BU GURURU YAŞAMAK İÇİN 15 TEMMUZ’DA TÜRKİYE’YE GELDİM
– 15 Temmuz etkinliklerinde siz de vardınız. Bu konuda ne düşünüyorsunuz?
Ben 15 Temmuz 2016’da da oradaydım ve Türk insanına neler yapıldığını ve Türk halkının demokrasi için nasıl mücadele edip kazandığını bizzat yaşadım. Benim için bu özel günde şehitleri ve kahramanları anmak bir gurur oldu. Bütün Türkler gibi ben de her yıl Türkiye’de olacağım ki bu gün ve kurbanlar hiçbir zaman unutulmasın. Tüm Türkiye’de milyonlarca insan meydanlara çıktı. Hiçbir ülkede böyle bir şeyle karşılaşamazsınız.Ve ben Türklerle birlikte demokrasi nöbetleri tutabilmekten ötürü çok gururluyum.
***
ALMAN VAKIFLARI TÜRKİYE ALEYHİNDE ÇALIŞIYOR
Gazeteci olarak Alman vakıfların Türkiye’deki çalışmaları ile yakından ilgilisiniz. Biraz açar mısınız?
– Bu çok uzun bir konu ama özetle şunu söyleyebilirim. Alman vakıfları Gezi olaylarında olduğu gibi, Türkiye’ye kaos amaçlı olayların merkezi ve kaynağı konumunda. Yaptığım çalışmalar sonucunda bu vakıflar tabelalarını değiştirmek zorunda kaldı. Bildiğim kadarıyla Türkiye yönetimi bu konuda boş durmuyor.

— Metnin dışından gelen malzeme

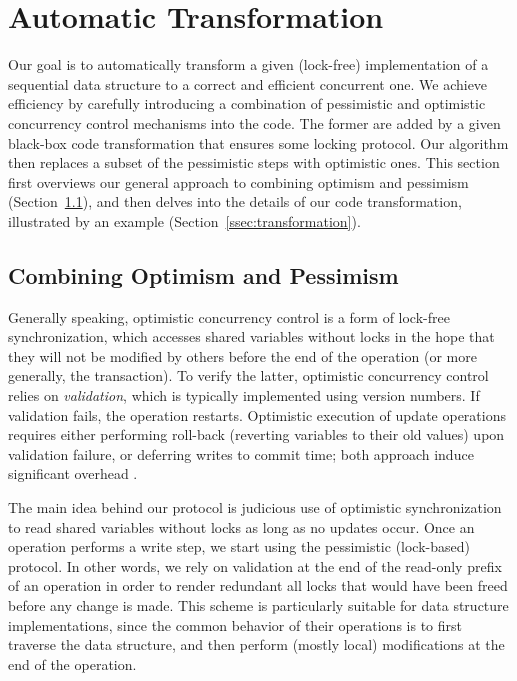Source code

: \section{Automatic Transformation}\label{sec:algorithm}

Our goal is to automatically transform a given (lock-free) implementation of a sequential data structure to a correct and efficient concurrent one.
We achieve efficiency by carefully introducing a combination of pessimistic and optimistic concurrency control mechanisms into the code. The former are 
added by a given black-box code transformation that ensures some locking protocol. Our algorithm then replaces a subset of the pessimistic
steps with optimistic ones. This section first overviews our general approach to combining optimism and pessimism (Section~\ref{ssec:overview}), and
then delves into the details of our code transformation, illustrated by an example (Section~\ref{ssec:transformation}).

\subsection{Combining Optimism and Pessimism}\label{ssec:overview}

Generally speaking, optimistic concurrency control is a form of lock-free synchronization, which accesses shared variables without locks in the hope that they will not be modified by others before the end of the operation (or more generally, the transaction). To verify the latter, optimistic concurrency control relies on \emph{validation}, which is typically implemented using version numbers. If validation fails, the operation restarts. Optimistic execution of update operations requires either performing roll-back (reverting variables to their old values) upon validation failure, or deferring writes to commit time; both approach induce significant overhead . 


The main idea behind our protocol is judicious use of optimistic synchronization to read 
shared variables without locks as long as no updates occur. Once an operation
performs a write step, we start using the pessimistic (lock-based) protocol. In
other words, we rely on validation at the end of the read-only prefix of an operation in order to render redundant all locks that would have been freed
before any change is made.
This scheme is particularly suitable for data structure implementations,
since the common behavior of their operations 
is to first traverse the data structure, and then 
perform (mostly local) modifications at the end of the operation.


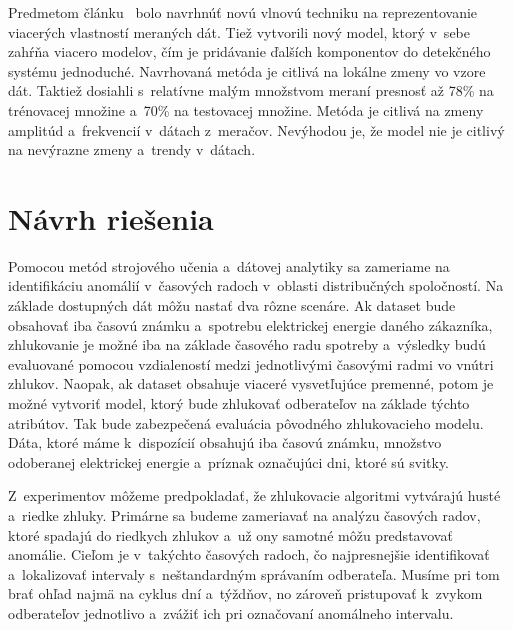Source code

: \documentclass[a4paper,twoside,slovak,12pt,appendix]{article}
\begin{document}
Predmetom článku~\cite{Tagaris2002} bolo navrhnúť novú vlnovú techniku na
reprezentovanie viacerých vlastností meraných dát. Tiež vytvorili nový model,
ktorý v~sebe zahŕňa viacero modelov, čím je pridávanie ďalších komponentov do
detekčného systému jednoduché. Navrhovaná metóda je citlivá na lokálne zmeny vo
vzore dát. Taktiež dosiahli s~relatívne malým množstvom meraní presnosť až 78\%
na trénovacej množine a~70\% na testovacej množine. Metóda je citlivá na zmeny
amplitúd a~frekvencií v~dátach z~meračov. Nevýhodou je, že model nie je citlivý
na nevýrazne zmeny a~trendy v~dátach.\\



\newpage
\section{Návrh riešenia}
Pomocou metód strojového učenia a~dátovej analytiky sa zameriame na
identifikáciu anomálií v~časových radoch v~oblasti distribučných spoločností. Na
základe dostupných dát môžu nastať dva rôzne scenáre. Ak dataset bude obsahovať
iba časovú známku a~spotrebu elektrickej energie daného zákazníka, zhlukovanie
je možné iba na základe časového radu spotreby a~výsledky budú evaluované
pomocou vzdialeností medzi jednotlivými časovými radmi vo vnútri zhlukov.
Naopak, ak dataset obsahuje viaceré vysvetľujúce premenné, potom je možné
vytvoriť model, ktorý bude zhlukovať odberateľov na základe týchto atribútov.
Tak bude zabezpečená evaluácia pôvodného zhlukovacieho modelu. Dáta, ktoré máme
k~dispozícií obsahujú iba časovú známku, množstvo odoberanej elektrickej energie
a~príznak označujúci dni, ktoré sú svitky.

Z~experimentov môžeme predpokladať, že zhlukovacie algoritmi vytvárajú husté
a~riedke zhluky. Primárne sa budeme zameriavať na analýzu časových radov,
ktoré spadajú do riedkych zhlukov a~už ony samotné môžu predstavovať anomálie.
Cieľom je v~takýchto časových radoch, čo najpresnejšie identifikovať
a~lokalizovať intervaly s~neštandardným správaním odberateľa. Musíme pri tom
brať ohľad najmä na cyklus dní a~týždňov, no zároveň pristupovať k~zvykom
odberateľov jednotlivo a~zvážiť ich pri označovaní anomálneho intervalu.
\end{document}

Türkiye’de bulunan Alman ve diğer Avrupalı vakıfların kötü emelleri ve eylemlerine artık bir son verilmesini umuyorum.
FETÖ AVRUPA’DA KONUMUNU KORUMAK İÇİN BÜYÜK PARA HARCIYOR
Yurtdışında FETÖ’ye karşı nasıl daha etkili mücadele edilebilir?
– FETÖ, gittiği her ülkede halka ve yöneticilere yalan söylüyor. Bu yalanı da başarılı şekilde sürdürüyor. Kiliselerle, medya ile, STK’larla ve siyasilerle yakın ilişki içerisindeler. Avrupa’daki konumlarını korumak için büyük para harcıyorlar. Türkiye’nin de aynı yöntemi uygulaması gerekir. FETÖ’nün yalanlarını belgeleriyle çürütmeleri gerekir. Hiçbir ülke, kendi sınırları içerisinde askeri darbe yapmış bir örgütü barındırmak istemez. Bunu anlatmak için yoğun bir diplomasi yürütülürse mutlaka sonuç alınır.
***
AB ÜLKELERİ 15 TEMMUZ OLMAMIŞ GİBİ DAVRANIYOR!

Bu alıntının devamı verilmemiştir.